Dancing About Architecture
Woodshock, forever turbulent.
The 'Shocking Truth
So much for stinking up the great outdoors. After much hoopla and general commotion, this weekend's Woodshock Festival 2001 has gotten the boot from Waterloo Park (home of the first Woodshock 20 years ago), where it would have run noon-10pm each night. Instead, the site of last weekend's successful GarageShock relocation -- Emo's -- will host the two-day music blowout on Saturday (1pm-2am) and Sunday (2pm-midnight). Not that two days and nights of cool bands at Emo's is in itself a bad thing, mind you, but let's back up a bit.
On Friday of last week, final approval for the new Woodshock was seemingly in the bag. Blaine Hurlbut, on whose ranch several of the finest Woodshocks were held, left e-mails and phone messages at the Chronicle declaring his support for the event. "Just so everybody knows, this is the real, original thing," he said, knowing that the festival has a history of competing Woodshocks and arguments over who own the name (kinda like the Bob Marley Festival chaos of a few years back). Then on Sunday came a different e-mail, announcing that, "Woodshock 2001 will not be held at Waterloo Park as originally planned; the festival was unable to obtain liquor liability insurance. All tickets purchased for the event at Waterloo Park will be honored at Emo's." What's the big deal about where Woodshock gets held this year? Well, take a look at its history.
In 1981, the first Woodshock music festival was held in Waterloo Park, beginning a history of a sorta-annual, two-day extravaganza of music and freeform craziness that grew from the Sharon Tate's Baby's Backyard Jamboree on Nueces the previous year. Woodshock, the original festival, featured 14 bands in six hours at Waterloo Park, with the first poster done by a pre-Jesus Lizard David Yow. As you may have guessed, the poster was a savage knock-off of the famous Woodstock poster, with the peaceful bird perched on a guitar. In the Yow version, the bird is profiled belly-up, with an "X" over his eye, a broken wing, and toe tag. In 1983, a similar event followed at the Hurlbut Ranch with the same name and many of the same acts (most of them local), including Max & the Makeups, the Jitters, Crotch Rot, the Offenders, Channel 3, the Ideals, Skank, New Torpedoes, Human Drama, Bang Gang, Tiger Roos, and Pleasure Method.
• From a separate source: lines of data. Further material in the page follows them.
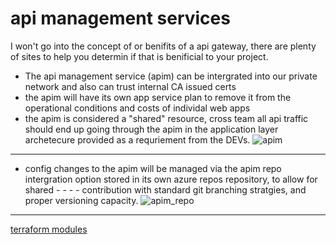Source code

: # api management services

I won't go into the concept of or benifits of a api gateway, there are plenty of sites to help you determin if that is benificial to your project. 

- The api management service (apim) can be intergrated into our private network and also can trust internal CA issued certs
- the apim will have its own app service plan to remove it from the operational conditions and costs of individal web apps
- the apim is considered a "shared" resource, cross team all api traffic should end up going through the apim in the application layer archetecure provided as a requriement from the DEVs. 
![apim](https://stdsoinventory0001.blob.core.windows.net/mdwikiimages/apim.png)
---
- config changes to the apim will be managed via the apim repo intergration option stored in its own azure repos repository, to allow for shared - - - - contribution with standard git branching stratgies, and proper versioning capacity. 
![apim_repo](https://stdsoinventory0001.blob.core.windows.net/mdwikiimages/apim_repo.png)

---
[terraform modules](tfmodules.md)

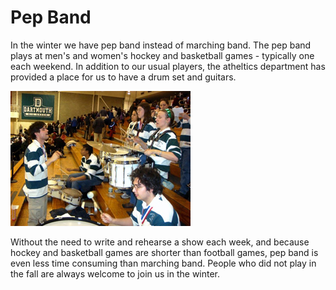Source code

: Pep Band
========

In the winter we have pep band instead of marching band. The
pep band plays at men's and women's hockey and basketball games -
typically one each weekend. In addition to our usual players, the
atheltics department has provided a place for us to have a drum
set and guitars.

<p class="floatright"><img src="images/peppic.jpg" width="288" height="216"></p>

Without the need to write and rehearse a show each week, and
because hockey and basketball games are shorter than football
games, pep band is even less time consuming than marching
band. People who did not play in the fall are always welcome to
join us in the winter.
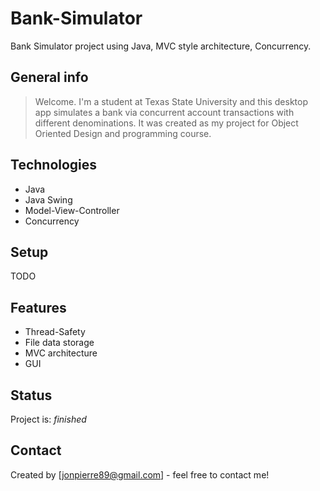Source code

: # Bank-Simulator
Bank Simulator project using Java, MVC style architecture, Concurrency.

## General info
> Welcome. I'm a student at Texas State University and this desktop app simulates a bank via concurrent account transactions with different denominations. It was created as my project for Object Oriented Design and programming course.

## Technologies
* Java
* Java Swing
* Model-View-Controller
* Concurrency

## Setup
TODO

## Features
* Thread-Safety
* File data storage
* MVC architecture
* GUI

## Status
Project is: _finished_ 

## Contact
Created by [jonpierre89@gmail.com] - feel free to contact me!
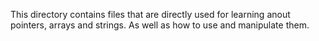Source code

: This directory contains files that are directly used for learning anout pointers, arrays and strings. As well as how to use and manipulate them.
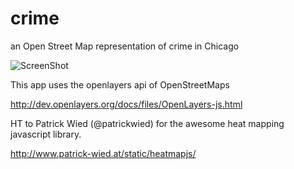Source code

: crime
=====

an Open Street Map representation of crime in Chicago

![ScreenShot](raw.github.com/fscofield/crime/dev/screen-shot-heatmap.png)

This app uses the openlayers api of OpenStreetMaps

http://dev.openlayers.org/docs/files/OpenLayers-js.html

HT to Patrick Wied (@patrickwied) for the awesome heat mapping javascript library. 

http://www.patrick-wied.at/static/heatmapjs/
Over the years, the event grew larger and more chaotic, bouncing around from one big, out-of-the-way location to another as more and more bands -- local and otherwise -- tried to get into the act. Woodshock '85 was recorded by local producer/musician Mike Alvarez, and a double album was released, featuring live performances from that year's acts, a veritable who's who of the local cutting-edge music scene at the time, including: Daniel Johnston, Larry Seaman, Texas Instruments, Room City, the Vertibeads, Dharma Bums, the Ideals, Glass Eye, Doctor's Mob, Last Will, the Reivers, Pez, the Dig, Crybabys, Cargo Cult (with Biscuit, ex of the Big Boys), the Offenders, the U-Men, Moto-X, Poison 13, Not For Sale, Son of Sam, and the fest's unofficial mascots, the Hickoids. There were also Woodshocks at Camp Ben McCullough in Driftwood, at other weird ranches, and one was even jammed into the Cave Club (where now resides the Atomic Cafe) when either bad weather or political machinations kept it from being held at its planned outdoor location. By the early Nineties, those involved in planning the event were either getting older, sick of the Herculean effort required to put it on, or stoned, because it was soon forgotten.
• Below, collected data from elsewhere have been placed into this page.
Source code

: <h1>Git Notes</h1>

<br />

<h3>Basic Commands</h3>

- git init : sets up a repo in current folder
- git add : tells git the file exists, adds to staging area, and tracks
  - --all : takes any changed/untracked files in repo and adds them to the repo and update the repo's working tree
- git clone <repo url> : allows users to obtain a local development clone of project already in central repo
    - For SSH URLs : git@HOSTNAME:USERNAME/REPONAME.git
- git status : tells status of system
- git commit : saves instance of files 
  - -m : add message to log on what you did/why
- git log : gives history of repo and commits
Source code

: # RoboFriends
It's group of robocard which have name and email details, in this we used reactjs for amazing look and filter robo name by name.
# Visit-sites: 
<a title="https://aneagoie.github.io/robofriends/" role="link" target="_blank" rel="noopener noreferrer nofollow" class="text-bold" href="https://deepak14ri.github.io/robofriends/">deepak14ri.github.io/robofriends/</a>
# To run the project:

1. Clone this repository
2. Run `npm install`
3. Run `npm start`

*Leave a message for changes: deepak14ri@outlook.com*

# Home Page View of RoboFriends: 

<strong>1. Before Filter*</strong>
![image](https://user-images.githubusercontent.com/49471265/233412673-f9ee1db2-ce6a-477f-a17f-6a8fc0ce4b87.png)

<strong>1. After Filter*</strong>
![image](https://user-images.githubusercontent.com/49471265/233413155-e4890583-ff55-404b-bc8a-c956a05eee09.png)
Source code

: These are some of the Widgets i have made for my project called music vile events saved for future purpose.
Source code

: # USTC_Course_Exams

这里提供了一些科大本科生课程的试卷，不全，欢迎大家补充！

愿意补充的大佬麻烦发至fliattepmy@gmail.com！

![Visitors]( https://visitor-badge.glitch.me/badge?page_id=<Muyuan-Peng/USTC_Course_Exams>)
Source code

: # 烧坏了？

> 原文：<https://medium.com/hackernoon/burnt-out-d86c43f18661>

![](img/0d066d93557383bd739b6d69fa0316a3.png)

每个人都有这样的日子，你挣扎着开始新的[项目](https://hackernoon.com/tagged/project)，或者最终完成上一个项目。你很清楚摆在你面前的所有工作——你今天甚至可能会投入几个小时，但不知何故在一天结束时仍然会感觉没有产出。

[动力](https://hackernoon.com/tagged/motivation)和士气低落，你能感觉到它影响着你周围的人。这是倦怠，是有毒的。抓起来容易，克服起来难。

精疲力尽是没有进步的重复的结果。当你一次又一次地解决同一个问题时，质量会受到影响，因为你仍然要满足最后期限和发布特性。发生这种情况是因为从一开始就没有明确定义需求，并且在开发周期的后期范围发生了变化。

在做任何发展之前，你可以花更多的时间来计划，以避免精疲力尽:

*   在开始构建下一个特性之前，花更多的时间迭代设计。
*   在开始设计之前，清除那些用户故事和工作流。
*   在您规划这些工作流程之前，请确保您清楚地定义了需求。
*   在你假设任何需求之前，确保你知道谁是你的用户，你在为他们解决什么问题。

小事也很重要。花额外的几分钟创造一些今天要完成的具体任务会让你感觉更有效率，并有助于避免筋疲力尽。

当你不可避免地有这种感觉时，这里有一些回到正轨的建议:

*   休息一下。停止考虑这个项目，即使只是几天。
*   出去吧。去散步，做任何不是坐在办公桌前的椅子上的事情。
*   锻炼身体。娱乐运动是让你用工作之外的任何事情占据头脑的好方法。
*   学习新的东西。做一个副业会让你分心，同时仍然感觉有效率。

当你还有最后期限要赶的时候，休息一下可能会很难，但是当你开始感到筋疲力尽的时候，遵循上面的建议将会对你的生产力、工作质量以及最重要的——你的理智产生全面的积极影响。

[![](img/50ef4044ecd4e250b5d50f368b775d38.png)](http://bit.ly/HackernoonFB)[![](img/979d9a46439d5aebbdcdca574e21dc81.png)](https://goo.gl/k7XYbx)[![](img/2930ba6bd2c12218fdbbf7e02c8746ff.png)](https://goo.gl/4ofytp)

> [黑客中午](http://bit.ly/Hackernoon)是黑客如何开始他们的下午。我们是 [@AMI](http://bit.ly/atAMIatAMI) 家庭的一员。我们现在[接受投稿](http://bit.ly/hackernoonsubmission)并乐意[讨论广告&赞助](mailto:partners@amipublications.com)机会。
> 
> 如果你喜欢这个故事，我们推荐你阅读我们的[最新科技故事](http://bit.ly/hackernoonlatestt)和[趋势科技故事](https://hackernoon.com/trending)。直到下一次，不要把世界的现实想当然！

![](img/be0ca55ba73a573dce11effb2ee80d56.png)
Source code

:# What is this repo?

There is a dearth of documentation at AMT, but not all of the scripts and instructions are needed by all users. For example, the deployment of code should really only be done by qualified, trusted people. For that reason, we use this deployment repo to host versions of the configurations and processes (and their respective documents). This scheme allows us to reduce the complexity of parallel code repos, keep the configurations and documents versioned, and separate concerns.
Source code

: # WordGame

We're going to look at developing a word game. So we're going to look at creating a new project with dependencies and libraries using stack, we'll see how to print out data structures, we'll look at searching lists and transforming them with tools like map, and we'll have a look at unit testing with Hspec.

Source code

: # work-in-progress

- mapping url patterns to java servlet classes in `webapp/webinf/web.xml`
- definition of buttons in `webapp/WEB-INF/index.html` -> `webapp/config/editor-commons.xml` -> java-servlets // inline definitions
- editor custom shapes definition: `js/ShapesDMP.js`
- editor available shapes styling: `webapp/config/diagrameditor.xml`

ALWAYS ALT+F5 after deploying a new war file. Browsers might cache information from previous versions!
Now, in 2001, as Austin becomes less like Austin every day, a new Woodshock at its old location seemed like the perfect shot in the arm to celebrate the enduring spirit of the city, and the continuing energy of its musical wealth. Instead, much like the announcement that permit trouble is partially responsible for the absence of this year's Willie Nelson Fourth of July Picnic in Luckenbach, Woodshock 2001 is destined to be another trophy on the road of apathy by the city of Austin with regard to the creative element it supposedly champions. (Not to mention I would've never booked my band into a 10pm slot elsewhere on Saturday if I'd known Woodshock was going on all goddamn night! Fuckers.)
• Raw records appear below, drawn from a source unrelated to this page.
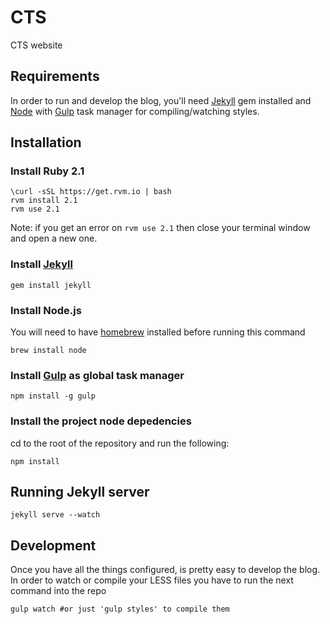 CTS
===================

CTS website

Requirements
------------

In order to run and develop the blog, you'll need [Jekyll](http://jekyllrb.com/) gem installed and [Node](http://nodejs.org/) with [Gulp](http://gulpjs.com/) task manager for compiling/watching styles.

Installation
------------

### Install Ruby 2.1 

    \curl -sSL https://get.rvm.io | bash
    rvm install 2.1
    rvm use 2.1

Note: if you get an error on `rvm use 2.1` then close your terminal window and open a new one.

### Install [Jekyll](http://jekyllrb.com/)

    gem install jekyll

### Install Node.js

You will need to have [homebrew](http://brew.sh/) installed before running this command

    brew install node

### Install [Gulp](http://gulpjs.com/) as global task manager

    npm install -g gulp

### Install the project node depedencies

cd to the root of the repository and run the following:

    npm install

Running Jekyll server
---------------------

    jekyll serve --watch

Development
-----------

Once you have all the things configured, is pretty easy to develop the blog. In order to watch or compile your LESS files you have to run the next command into the repo

    gulp watch #or just 'gulp styles' to compile them

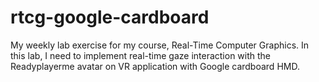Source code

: # rtcg-google-cardboard
My weekly lab exercise for my course, Real-Time Computer Graphics. In this lab, I need to implement real-time gaze interaction with the Readyplayerme avatar on VR application with Google cardboard HMD.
How exactly did this last-minute change come to be necessary, forcing the new posters to declare Woodshock an "almost outdoors" event? Hickoid Jeff Smith, the man at the helm this time around, is cagey, but clearly unhappy about the turn of events. He doesn't want to say anything that will bring him more grief before the weekend has passed, but it's evident he feels that he was rooked by the powers that be. "We pursued [the necessary permits and licenses] through the proper channels and didn't attempt to do anything sleazy," he says reluctantly, "and we thought [the permits] would be obtained in a timely manner." Instead, what he was first told would be "no big deal" turned into a flat denial of liquor liability insurance. Along the way, Smith says, he was only given figures relating to Fiesta Gardens, and never shown anything actually relating to the location he was planning to use. "It was wrong, it was stalled, and it was railroaded!" comes a shout from behind us, where an associate of Smith's has been listening to his quiet assessment of the situation, after which Smith declines to give further details of the situation beyond noting that he's not a rich, powerful promoter. "I can't afford to give a $10,000 party," says Smith. "That's what it comes down to."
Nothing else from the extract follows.